Artist Adrian Tio Diaz produces museum-quality work. His skillfully-executed linocut block prints are bold and forceful, with images of a primal nature - symbolic and often disturbing. His current exhibit at the Quad City Arts Center features prints from books he has illustrated. The books and the mounted prints are on display through July along with American Workers - portraits and sculptures by Nancy Plotkin & Margaret Lanterman. This particular exhibit is, hands down, the best one I've seen so far at Quad City Arts.

Diaz is a Puerto Rican born in the Midwest. He grew up in the suburbs speaking English, but he feels "the passionate sensitivity of my Latino heritage." Shy of his own ethnicity, he uses his art as a way of bringing his two cultures together. Describing his prints in his artist's statement, he writes, "The works are hybrids; they combine elements of both mainstream America and exotic Hispania."

These unusual combinations can be seen in the prints from his book Hill of a Star/El Cerro de la Estrella. In Pagan Martyrs, Diaz mixes Christianity with paganism in the profile of what could be a Central or South American Indian, his face marked in tribal paint in the image of a cross made of bones. The Indian's expression is fierce and his mouth is wide open, exhaling flames or spewing a torrent of angry words.

Archangel of Darkness is a gaunt, frightening figure bearing a cross, encircled in shadow, which resembles the shield of a Knight Templar. In the background is etched a wing over his right shoulder, a death's head over his left. And in El Diablo, a man's sad face is superimposed on the chest of the bestial/human body of the devil.

Diaz' prints are jarring. They depict a world of universal archetypes - good, evil, the trickster, the weak, and the strong. Then Rabbit Leapt reveals the clever nature of the rabbit as it eludes an attacking serpent and a ferocious four-legged animal, and in My Twin, the moon's wise face gazes down at the sun's fearsome visage.

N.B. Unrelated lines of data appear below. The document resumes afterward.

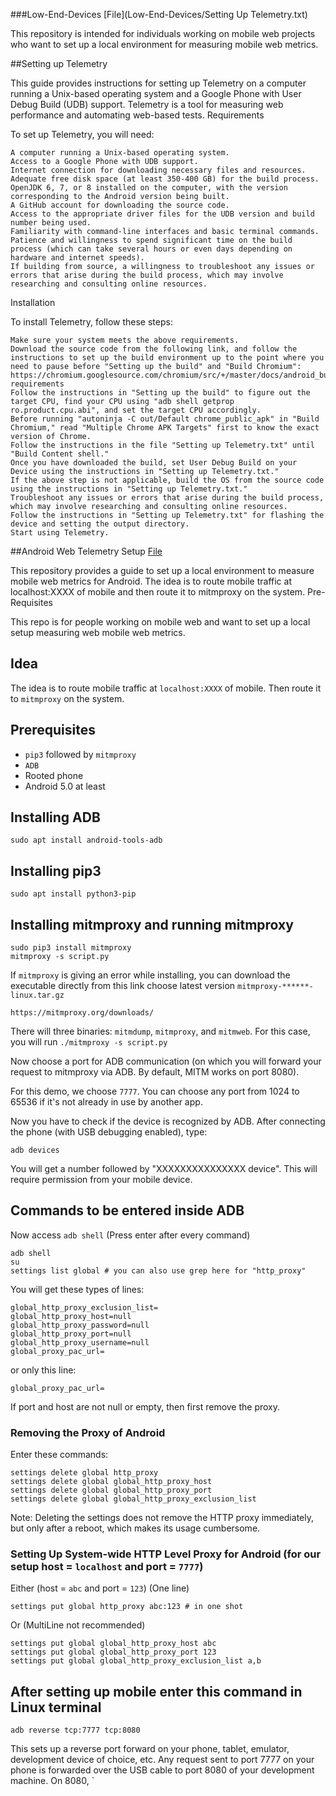 ###Low-End-Devices [File](Low-End-Devices/Setting Up Telemetry.txt)

This repository is intended for individuals working on mobile web projects who want to set up a local environment for measuring mobile web metrics.

##Setting up Telemetry

This guide provides instructions for setting up Telemetry on a computer running a Unix-based operating system and a Google Phone with User Debug Build (UDB) support. Telemetry is a tool for measuring web performance and automating web-based tests.
Requirements

To set up Telemetry, you will need:

    A computer running a Unix-based operating system.
    Access to a Google Phone with UDB support.
    Internet connection for downloading necessary files and resources.
    Adequate free disk space (at least 350-400 GB) for the build process.
    OpenJDK 6, 7, or 8 installed on the computer, with the version corresponding to the Android version being built.
    A GitHub account for downloading the source code.
    Access to the appropriate driver files for the UDB version and build number being used.
    Familiarity with command-line interfaces and basic terminal commands.
    Patience and willingness to spend significant time on the build process (which can take several hours or even days depending on hardware and internet speeds).
    If building from source, a willingness to troubleshoot any issues or errors that arise during the build process, which may involve researching and consulting online resources.

Installation

To install Telemetry, follow these steps:

    Make sure your system meets the above requirements.
    Download the source code from the following link, and follow the instructions to set up the build environment up to the point where you need to pause before "Setting up the build" and "Build Chromium": https://chromium.googlesource.com/chromium/src/+/master/docs/android_build_instructions.md#System-requirements
    Follow the instructions in "Setting up the build" to figure out the target CPU, find your CPU using "adb shell getprop ro.product.cpu.abi", and set the target CPU accordingly.
    Before running "autoninja -C out/Default chrome_public_apk" in "Build Chromium," read "Multiple Chrome APK Targets" first to know the exact version of Chrome.
    Follow the instructions in the file "Setting up Telemetry.txt" until "Build Content shell."
    Once you have downloaded the build, set User Debug Build on your Device using the instructions in "Setting up Telemetry.txt."
    If the above step is not applicable, build the OS from the source code using the instructions in "Setting up Telemetry.txt."
    Troubleshoot any issues or errors that arise during the build process, which may involve researching and consulting online resources.
    Follow the instructions in "Setting up Telemetry.txt" for flashing the device and setting the output directory.
    Start using Telemetry.


##Android Web Telemetry Setup [File](Low-End-Devices/Proxy_through_cable.txt)

This repository provides a guide to set up a local environment to measure mobile web metrics for Android. The idea is to route mobile traffic at localhost:XXXX of mobile and then route it to mitmproxy on the system.
Pre-Requisites

This repo is for people working on mobile web and want to set up a local setup measuring web mobile web metrics.

## Idea

The idea is to route mobile traffic at `localhost:XXXX` of mobile. Then route it to `mitmproxy` on the system.

## Prerequisites

- `pip3` followed by `mitmproxy`
- `ADB`
- Rooted phone
- Android 5.0 at least

## Installing ADB

```
sudo apt install android-tools-adb
```

## Installing pip3

```
sudo apt install python3-pip
```

## Installing mitmproxy and running mitmproxy

```
sudo pip3 install mitmproxy
mitmproxy -s script.py
```

If `mitmproxy` is giving an error while installing, you can download the executable directly from this link choose latest version `mitmproxy-******-linux.tar.gz`

```
https://mitmproxy.org/downloads/
```

There will three binaries: `mitmdump`, `mitmproxy`, and `mitmweb`. For this case, you will run `./mitmproxy -s script.py`

Now choose a port for ADB communication (on which you will forward your request to mitmproxy via ADB. By default, MITM works on port 8080).

For this demo, we choose `7777`. You can choose any port from 1024 to 65536 if it's not already in use by another app.

Now you have to check if the device is recognized by ADB. After connecting the phone (with USB debugging enabled), type:

```
adb devices
```

You will get a number followed by "XXXXXXXXXXXXXXX device". This will require permission from your mobile device.

## Commands to be entered inside ADB

Now access `adb shell` (Press enter after every command)

```
adb shell
su
settings list global # you can also use grep here for "http_proxy"
```

You will get these types of lines:

```
global_http_proxy_exclusion_list=
global_http_proxy_host=null
global_http_proxy_password=null
global_http_proxy_port=null
global_http_proxy_username=null
global_proxy_pac_url=
```

or only this line:

```
global_proxy_pac_url=
```

If port and host are not null or empty, then first remove the proxy.

### Removing the Proxy of Android

Enter these commands:

```
settings delete global http_proxy
settings delete global global_http_proxy_host
settings delete global global_http_proxy_port
settings delete global global_http_proxy_exclusion_list
```

Note: Deleting the settings does not remove the HTTP proxy immediately, but only after a reboot, which makes its usage cumbersome.

### Setting Up System-wide HTTP Level Proxy for Android (for our setup host = `localhost` and port = `7777`)

Either (host = `abc` and port = `123`)  (One line)

```
settings put global http_proxy abc:123 # in one shot
```

Or (MultiLine not recommended)

```
settings put global global_http_proxy_host abc
settings put global global_http_proxy_port 123
settings put global global_http_proxy_exclusion_list a,b
```

## After setting up mobile enter this command in Linux terminal

```
adb reverse tcp:7777 tcp:8080
```

This sets up a reverse port forward on your phone, tablet, emulator, development device of choice, etc. Any request sent to port 7777 on your phone is forwarded over the USB cable to port 8080 of your development machine. On 8080, `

Howard McCord, Poet, whose deeply-lined face and poignant expression stares out of the frame, is like the striking prints I remember seeing in my mother's childhood copy of Wuthering Heights - Heathcliffe looking morose or angry, Catherine suffering and in love.

Diaz's prints, with their frightening and haunting figures, have the same nightmarish quality as the illustrations in my book of Grimm's Fairy Tales, with the original gruesome endings. (Rather than escaping the witch, children were eaten by her!) The block-print art form, with its simple and expressive images, lends itself extremely well to storytelling.

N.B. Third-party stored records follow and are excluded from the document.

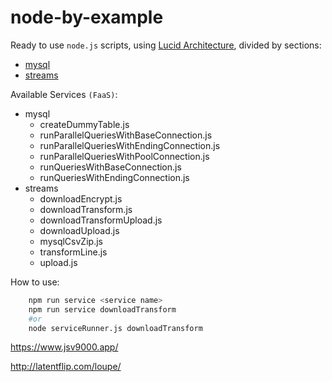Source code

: # node-by-example
Ready to use `node.js` scripts, using [Lucid Architecture](lucid.md), divided by sections:
- [mysql](mysql/readme.md)
- [streams](streams/readme.md)

Available Services `(FaaS)`:
- mysql
  - createDummyTable.js
  - runParallelQueriesWithBaseConnection.js
  - runParallelQueriesWithEndingConnection.js
  - runParallelQueriesWithPoolConnection.js
  - runQueriesWithBaseConnection.js
  - runQueriesWithEndingConnection.js
- streams
  - downloadEncrypt.js
  - downloadTransform.js
  - downloadTransformUpload.js
  - downloadUpload.js
  - mysqlCsvZip.js
  - transformLine.js
  - upload.js

How to use:
```sh
    npm run service <service name>
    npm run service downloadTransform
    #or
    node serviceRunner.js downloadTransform
```


https://www.jsv9000.app/

http://latentflip.com/loupe/
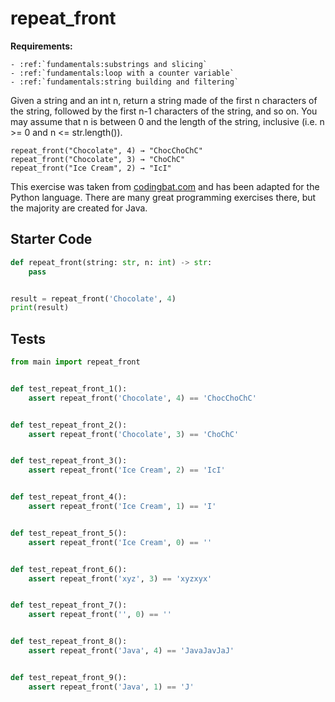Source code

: # repeat_front



**Requirements:**
```eval_rst
- :ref:`fundamentals:substrings and slicing`
- :ref:`fundamentals:loop with a counter variable`
- :ref:`fundamentals:string building and filtering`

```


Given a string and an int n, return a string made of the first n characters of the string, followed by the first n-1 characters of the string, and so on. You may assume that n is between 0 and the length of the string, inclusive (i.e. n &gt;= 0 and n &lt;= str.length()).

```
repeat_front("Chocolate", 4) → "ChocChoChC"
repeat_front("Chocolate", 3) → "ChoChC"
repeat_front("Ice Cream", 2) → "IcI"
```

This exercise was taken from [codingbat.com](https://codingbat.com/prob/p128796) and has been adapted for the Python language. There are many great programming exercises there, but the majority are created for Java.

## Starter Code
```python
def repeat_front(string: str, n: int) -> str:
    pass


result = repeat_front('Chocolate', 4)
print(result)
```

## Tests
```python
from main import repeat_front


def test_repeat_front_1():
    assert repeat_front('Chocolate', 4) == 'ChocChoChC'


def test_repeat_front_2():
    assert repeat_front('Chocolate', 3) == 'ChoChC'


def test_repeat_front_3():
    assert repeat_front('Ice Cream', 2) == 'IcI'


def test_repeat_front_4():
    assert repeat_front('Ice Cream', 1) == 'I'


def test_repeat_front_5():
    assert repeat_front('Ice Cream', 0) == ''


def test_repeat_front_6():
    assert repeat_front('xyz', 3) == 'xyzxyx'


def test_repeat_front_7():
    assert repeat_front('', 0) == ''


def test_repeat_front_8():
    assert repeat_front('Java', 4) == 'JavaJavJaJ'


def test_repeat_front_9():
    assert repeat_front('Java', 1) == 'J'
```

Also found in this exhibit are several mixed-media images that feature bilingual poems (in Spanish and English) illustrated by Diaz, with the layout designed by a third person. For instance, in El Manipulador and La Penumbra, the poet is Gerry Smith, the illustrator is Diaz, and the designer is Russell McKnight.

These pictures are a powerful way to embellish equally powerful poems. Diaz's linocuts give even greater meaning to the printed words they illustrate. I was particularly drawn to the poem Counting Sheep, which compares insomnia to a wolf that eats sheep (sleep). Diaz has created the image of a tortured skull face - Yeah, that's how I feel when I can't sleep! - flanked by the snout of a snarling wolf on one side and the mouth of a tranquil sheep on the other. He is just as humorous as he is talented.

In their show entitled American Workers, painter Nancy Plotkin and sculptor Margaret Lanterman have collaborated to "depict people who work with their hands." They write in their artists' statement, "What we represent in these sculptural and painted portraits is the dignity of the individual worker ... and the sense that these hands are instruments of the mind."

The portraits are hung along the east and north sides of the gallery and their accompanying sculptures, composed mostly of hands and arms, are mounted on pedestals - and sometimes on the wall beneath them. These three-dimensional limbs were created in a pose that the persons depicted want to be remembered by. For instance, in the portrait Signer, the woman is saying something in sign language, and the plaster sculpture mimics the position of her hands in the portrait.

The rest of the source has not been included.